An artwork that defines you as a person is obviously different, something that is more personal to the artist than their artistic definition, their personal definition. So when I was at an art event with food trucks without vegan options, with people walking around with pots of cows milk mixed with sugar, crisps decorated in various animal scratchings, and even the popcorn for an area with arty films being smothered in butter (a.k.a. cows milk), it's safe to say it makes one vulnerable and self-conscious when you have a painting you created that defines you as a person in what, based on the surroundings, felt almost like hostile territory. I created such a piece to make people think. If it starts a chain of thought but the viewer is surrounded by options that dismiss the essential message of the piece, then it is safe to say that whatever potency the art has is quickly ended by the surrounding vending options being indifferent to the idea expressed. Especially when I got the initial idea for "Reclaiming The Sanctity Of Life" from an Animal Liberation Front stencil.

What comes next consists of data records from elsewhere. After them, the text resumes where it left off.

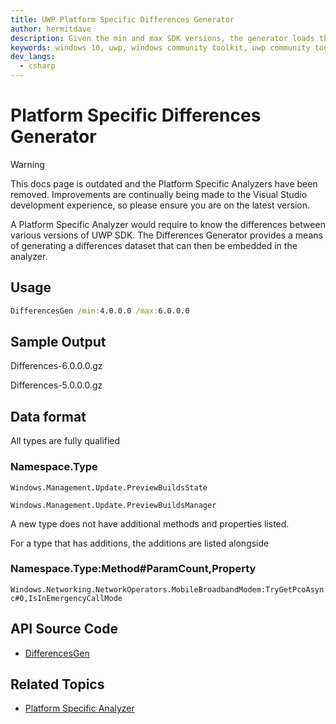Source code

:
 ```yaml
---
title: UWP Platform Specific Differences Generator
author: hermitdave
description: Given the min and max SDK versions, the generator loads the appropriate Windows.Foundation.UniversalApiContract.winmd and builds differences in terms of new types and new members (outdated docs).
keywords: windows 10, uwp, windows community toolkit, uwp community toolkit, uwp toolkit, platform specific, platform specific differences, platform specific differences generator
dev_langs:
  - csharp
---
```


# Platform Specific Differences Generator

> [!WARNING]
> This docs page is outdated and the Platform Specific Analyzers have been removed. Improvements are continually being made to the Visual Studio development experience, so please ensure you are on the latest version.

A Platform Specific Analyzer would require to know the differences between various versions of UWP SDK. The Differences Generator provides a means of generating a differences dataset that can then be embedded in the analyzer.

## Usage

```cmd
DifferencesGen /min:4.0.0.0 /max:6.0.0.0
```

## Sample Output

Differences-6.0.0.0.gz

Differences-5.0.0.0.gz

## Data format

All types are fully qualified

### Namespace.Type

`Windows.Management.Update.PreviewBuildsState`

`Windows.Management.Update.PreviewBuildsManager`

A new type does not have additional methods and properties listed.

For a type that has additions, the additions are listed alongside

### Namespace.Type:Method#ParamCount,Property

`Windows.Networking.NetworkOperators.MobileBroadbandModem:TryGetPcoAsync#0,IsInEmergencyCallMode`

## API Source Code

- [DifferencesGen](https://github.com/windows-toolkit/WindowsCommunityToolkit/tree/rel/7.0.0/Microsoft.Toolkit.Uwp.PlatformDifferencesGen/Program.cs)

## Related Topics

<!-- Optional -->

- [Platform Specific Analyzer](./PlatformSpecificAnalyzer.md)
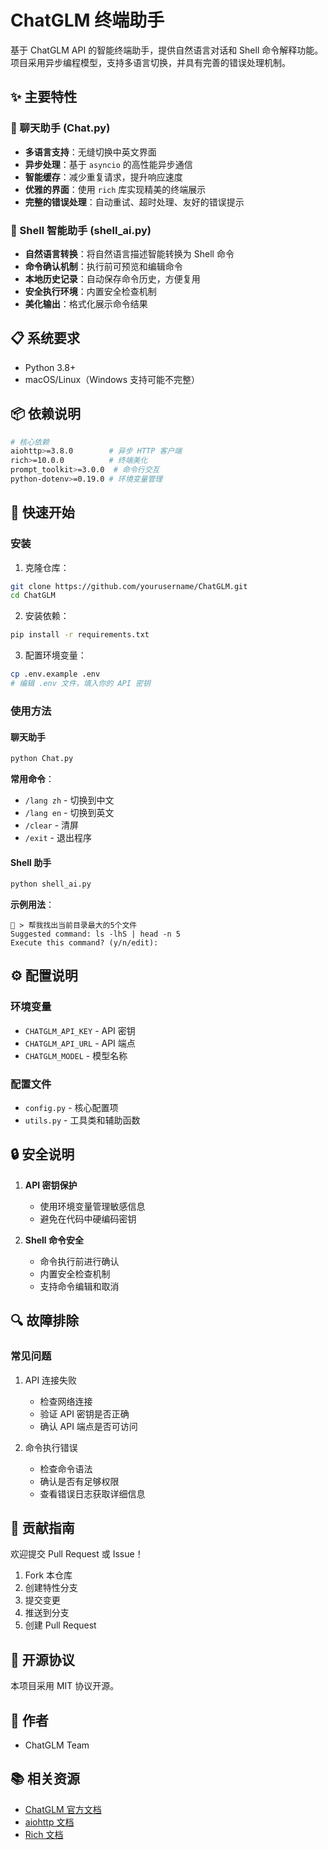# ChatGLM 终端助手

基于 ChatGLM API 的智能终端助手，提供自然语言对话和 Shell 命令解释功能。项目采用异步编程模型，支持多语言切换，并具有完善的错误处理机制。

## ✨ 主要特性

### 🤖 聊天助手 (Chat.py)
- **多语言支持**：无缝切换中英文界面
- **异步处理**：基于 `asyncio` 的高性能异步通信
- **智能缓存**：减少重复请求，提升响应速度
- **优雅的界面**：使用 `rich` 库实现精美的终端展示
- **完整的错误处理**：自动重试、超时处理、友好的错误提示

### 🐚 Shell 智能助手 (shell_ai.py)
- **自然语言转换**：将自然语言描述智能转换为 Shell 命令
- **命令确认机制**：执行前可预览和编辑命令
- **本地历史记录**：自动保存命令历史，方便复用
- **安全执行环境**：内置安全检查机制
- **美化输出**：格式化展示命令结果

## 📋 系统要求

- Python 3.8+
- macOS/Linux（Windows 支持可能不完整）

## 📦 依赖说明

```bash
# 核心依赖
aiohttp>=3.8.0        # 异步 HTTP 客户端
rich>=10.0.0          # 终端美化
prompt_toolkit>=3.0.0  # 命令行交互
python-dotenv>=0.19.0 # 环境变量管理
```

## 🚀 快速开始

### 安装

1. 克隆仓库：
```bash
git clone https://github.com/yourusername/ChatGLM.git
cd ChatGLM
```

2. 安装依赖：
```bash
pip install -r requirements.txt
```

3. 配置环境变量：
```bash
cp .env.example .env
# 编辑 .env 文件，填入你的 API 密钥
```

### 使用方法

#### 聊天助手
```bash
python Chat.py
```

**常用命令**：
- `/lang zh` - 切换到中文
- `/lang en` - 切换到英文
- `/clear` - 清屏
- `/exit` - 退出程序

#### Shell 助手
```bash
python shell_ai.py
```

**示例用法**：
```
🤖 > 帮我找出当前目录最大的5个文件
Suggested command: ls -lhS | head -n 5
Execute this command? (y/n/edit):
```

## ⚙️ 配置说明

### 环境变量
- `CHATGLM_API_KEY` - API 密钥
- `CHATGLM_API_URL` - API 端点
- `CHATGLM_MODEL` - 模型名称

### 配置文件
- `config.py` - 核心配置项
- `utils.py` - 工具类和辅助函数

## 🔒 安全说明

1. **API 密钥保护**
   - 使用环境变量管理敏感信息
   - 避免在代码中硬编码密钥

2. **Shell 命令安全**
   - 命令执行前进行确认
   - 内置安全检查机制
   - 支持命令编辑和取消

## 🔍 故障排除

### 常见问题
1. API 连接失败
   - 检查网络连接
   - 验证 API 密钥是否正确
   - 确认 API 端点是否可访问

2. 命令执行错误
   - 检查命令语法
   - 确认是否有足够权限
   - 查看错误日志获取详细信息

## 🤝 贡献指南

欢迎提交 Pull Request 或 Issue！

1. Fork 本仓库
2. 创建特性分支
3. 提交变更
4. 推送到分支
5. 创建 Pull Request

## 📄 开源协议

本项目采用 MIT 协议开源。

## 👥 作者

- ChatGLM Team

## 📚 相关资源

- [ChatGLM 官方文档](https://open.bigmodel.cn/docs/api)
- [aiohttp 文档](https://docs.aiohttp.org/)
- [Rich 文档](https://rich.readthedocs.io/)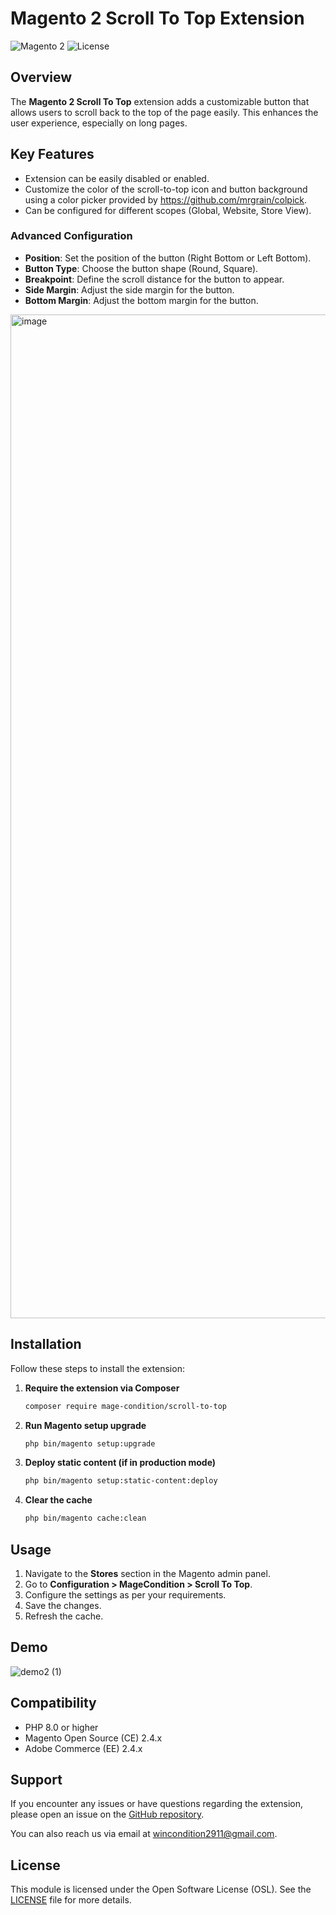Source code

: # Magento 2 Scroll To Top Extension

![Magento 2](https://img.shields.io/badge/Magento-2-brightgreen.svg)
![License](https://img.shields.io/badge/license-OSL-blue.svg)

## Overview

The **Magento 2 Scroll To Top** extension adds a customizable button that allows users to scroll back to the top of the page easily. This enhances the user experience, especially on long pages.

## Key Features

- Extension can be easily disabled or enabled.
- Customize the color of the scroll-to-top icon and button background using a color picker provided by https://github.com/mrgrain/colpick.
- Can be configured for different scopes (Global, Website, Store View).

### Advanced Configuration

- **Position**: Set the position of the button (Right Bottom or Left Bottom).
- **Button Type**: Choose the button shape (Round, Square).
- **Breakpoint**: Define the scroll distance for the button to appear.
- **Side Margin**: Adjust the side margin for the button.
- **Bottom Margin**: Adjust the bottom margin for the button.

<img width="1606" alt="image" src="https://github.com/user-attachments/assets/97d4f33f-e39f-43c8-963d-41d3173ed7b5">


## Installation

Follow these steps to install the extension:

1. **Require the extension via Composer**

    ```bash
    composer require mage-condition/scroll-to-top
    ```

2. **Run Magento setup upgrade**

    ```bash
    php bin/magento setup:upgrade
    ```

3. **Deploy static content (if in production mode)**

    ```bash
    php bin/magento setup:static-content:deploy
    ```

4. **Clear the cache**

    ```bash
    php bin/magento cache:clean
    ```

## Usage

1. Navigate to the **Stores** section in the Magento admin panel.
2. Go to **Configuration > MageCondition > Scroll To Top**.
3. Configure the settings as per your requirements.
4. Save the changes.
5. Refresh the cache.

## Demo

![demo2 (1)](https://github.com/user-attachments/assets/f96e74bc-f63c-442c-b0d7-3738b072ff74)

## Compatibility

- PHP 8.0 or higher
- Magento Open Source (CE) 2.4.x
- Adobe Commerce (EE) 2.4.x

## Support

If you encounter any issues or have questions regarding the extension, please open an issue on the [GitHub repository](https://github.com/MageCondition/scroll-to-top).

You can also reach us via email at [wincondition2911@gmail.com](mailto:wincondition2911@gmail.com).

## License

This module is licensed under the Open Software License (OSL). See the [LICENSE](https://github.com/MageCondition/scroll-to-top/blob/main/LICENSE.txt) file for more details.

It's unrealistic, perhaps, to expect a busy art event to cater to vegans or even to recognise that there's a piece on the wall challenging the ethics of the catering they've chosen being that it isn't food, it's violence and exploitation. So at least a variety may be possible. Needless to say the vulnerability, based on the defining nature of the piece, made my senses more observant and scrutinous to such things. It leaves one pretty conflicted. I hear great comments on the piece as art, and I'm happy for my career that my art is in a venue with so many people attending, and I thank them for choosing to involve my pieces. The only issue is that this is more than a piece of art to me, it is me opening myself up on an issue really important to me. Which feels so strange and out of place in some art and how a lot of people seem to have anything about them that isn't authentic. Needless to say the experience wasn't all positive as a vegan, but as an artist it was. All I can do is keeping bringing the vegan message to my art and hope it makes people and organisers think alike.